Task description:
Return verbatim the line containing "12 years old|447|" together with all lines that follow it, through the end of the records.

=== Provided data ===

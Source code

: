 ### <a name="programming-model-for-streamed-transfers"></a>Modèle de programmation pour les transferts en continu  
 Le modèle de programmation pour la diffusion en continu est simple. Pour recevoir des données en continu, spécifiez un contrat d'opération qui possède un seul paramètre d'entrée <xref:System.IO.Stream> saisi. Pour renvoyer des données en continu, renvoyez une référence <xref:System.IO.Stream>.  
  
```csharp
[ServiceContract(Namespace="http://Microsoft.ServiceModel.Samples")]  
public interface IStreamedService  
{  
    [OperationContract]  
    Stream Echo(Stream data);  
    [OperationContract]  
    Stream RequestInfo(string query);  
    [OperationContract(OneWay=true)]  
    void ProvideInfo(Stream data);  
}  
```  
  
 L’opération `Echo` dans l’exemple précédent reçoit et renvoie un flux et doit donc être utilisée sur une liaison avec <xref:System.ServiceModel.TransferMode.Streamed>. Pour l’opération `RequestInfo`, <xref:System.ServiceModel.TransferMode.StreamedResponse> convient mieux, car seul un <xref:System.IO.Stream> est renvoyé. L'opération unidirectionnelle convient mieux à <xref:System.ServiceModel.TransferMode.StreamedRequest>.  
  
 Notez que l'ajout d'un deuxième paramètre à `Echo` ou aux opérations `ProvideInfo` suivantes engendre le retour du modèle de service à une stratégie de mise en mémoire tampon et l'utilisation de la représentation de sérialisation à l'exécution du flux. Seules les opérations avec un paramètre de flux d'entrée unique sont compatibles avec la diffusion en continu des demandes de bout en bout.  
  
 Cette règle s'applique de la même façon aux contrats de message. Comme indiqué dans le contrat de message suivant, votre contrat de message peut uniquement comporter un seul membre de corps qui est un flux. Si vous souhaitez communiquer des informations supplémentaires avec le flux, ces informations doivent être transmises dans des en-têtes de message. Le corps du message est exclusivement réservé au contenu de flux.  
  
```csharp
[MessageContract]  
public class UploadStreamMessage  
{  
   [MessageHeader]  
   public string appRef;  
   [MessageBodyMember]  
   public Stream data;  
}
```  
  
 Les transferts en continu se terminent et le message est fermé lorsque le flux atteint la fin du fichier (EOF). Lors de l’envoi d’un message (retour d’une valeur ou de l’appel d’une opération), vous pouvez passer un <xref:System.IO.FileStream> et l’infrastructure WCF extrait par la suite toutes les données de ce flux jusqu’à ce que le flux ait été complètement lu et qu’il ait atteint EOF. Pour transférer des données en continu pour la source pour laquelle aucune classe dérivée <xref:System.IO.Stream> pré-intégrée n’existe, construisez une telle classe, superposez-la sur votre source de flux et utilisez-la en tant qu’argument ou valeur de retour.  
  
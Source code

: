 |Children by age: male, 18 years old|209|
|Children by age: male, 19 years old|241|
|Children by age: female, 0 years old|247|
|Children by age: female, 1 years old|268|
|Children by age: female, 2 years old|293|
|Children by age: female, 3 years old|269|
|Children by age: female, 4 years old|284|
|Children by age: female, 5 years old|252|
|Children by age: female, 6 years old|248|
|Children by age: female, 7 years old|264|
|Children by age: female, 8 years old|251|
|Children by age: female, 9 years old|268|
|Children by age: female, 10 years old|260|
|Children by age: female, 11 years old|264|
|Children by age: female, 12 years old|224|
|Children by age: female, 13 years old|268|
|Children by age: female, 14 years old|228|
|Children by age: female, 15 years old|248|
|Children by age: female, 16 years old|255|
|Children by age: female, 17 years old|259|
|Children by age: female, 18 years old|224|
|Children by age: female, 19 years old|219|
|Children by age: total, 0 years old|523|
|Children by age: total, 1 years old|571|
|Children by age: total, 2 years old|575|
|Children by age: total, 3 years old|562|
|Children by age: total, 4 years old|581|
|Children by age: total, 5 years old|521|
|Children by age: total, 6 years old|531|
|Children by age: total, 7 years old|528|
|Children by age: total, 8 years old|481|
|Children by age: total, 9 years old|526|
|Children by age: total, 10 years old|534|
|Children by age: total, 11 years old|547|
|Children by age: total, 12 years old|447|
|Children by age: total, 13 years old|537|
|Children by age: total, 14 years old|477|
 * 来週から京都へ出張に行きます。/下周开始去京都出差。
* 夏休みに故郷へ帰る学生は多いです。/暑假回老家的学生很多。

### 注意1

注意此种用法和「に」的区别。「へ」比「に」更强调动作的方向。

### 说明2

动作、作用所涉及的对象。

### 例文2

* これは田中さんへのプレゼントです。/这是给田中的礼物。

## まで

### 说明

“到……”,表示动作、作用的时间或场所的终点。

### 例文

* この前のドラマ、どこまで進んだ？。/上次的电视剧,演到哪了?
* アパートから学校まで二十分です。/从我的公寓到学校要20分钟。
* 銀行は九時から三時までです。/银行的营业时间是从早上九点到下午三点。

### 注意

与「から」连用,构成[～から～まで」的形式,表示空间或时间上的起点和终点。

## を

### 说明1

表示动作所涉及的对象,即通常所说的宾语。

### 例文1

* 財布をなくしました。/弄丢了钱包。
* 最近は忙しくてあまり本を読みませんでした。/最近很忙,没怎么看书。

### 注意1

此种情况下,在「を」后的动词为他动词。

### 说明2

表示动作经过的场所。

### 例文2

===

Response below:
|Children by age: total, 12 years old|447|
|Children by age: total, 13 years old|537|
|Children by age: total, 14 years old|477|
 * 来週から京都へ出張に行きます。/下周开始去京都出差。
* 夏休みに故郷へ帰る学生は多いです。/暑假回老家的学生很多。

### 注意1

注意此种用法和「に」的区别。「へ」比「に」更强调动作的方向。

### 说明2

动作、作用所涉及的对象。

### 例文2

* これは田中さんへのプレゼントです。/这是给田中的礼物。

## まで

### 说明

“到……”,表示动作、作用的时间或场所的终点。

### 例文

* この前のドラマ、どこまで進んだ？。/上次的电视剧,演到哪了?
* アパートから学校まで二十分です。/从我的公寓到学校要20分钟。
* 銀行は九時から三時までです。/银行的营业时间是从早上九点到下午三点。

### 注意

与「から」连用,构成[～から～まで」的形式,表示空间或时间上的起点和终点。

## を

### 说明1

表示动作所涉及的对象,即通常所说的宾语。

### 例文1

* 財布をなくしました。/弄丢了钱包。
* 最近は忙しくてあまり本を読みませんでした。/最近很忙,没怎么看书。

### 注意1

此种情况下,在「を」后的动词为他动词。

### 说明2

表示动作经过的场所。

### 例文2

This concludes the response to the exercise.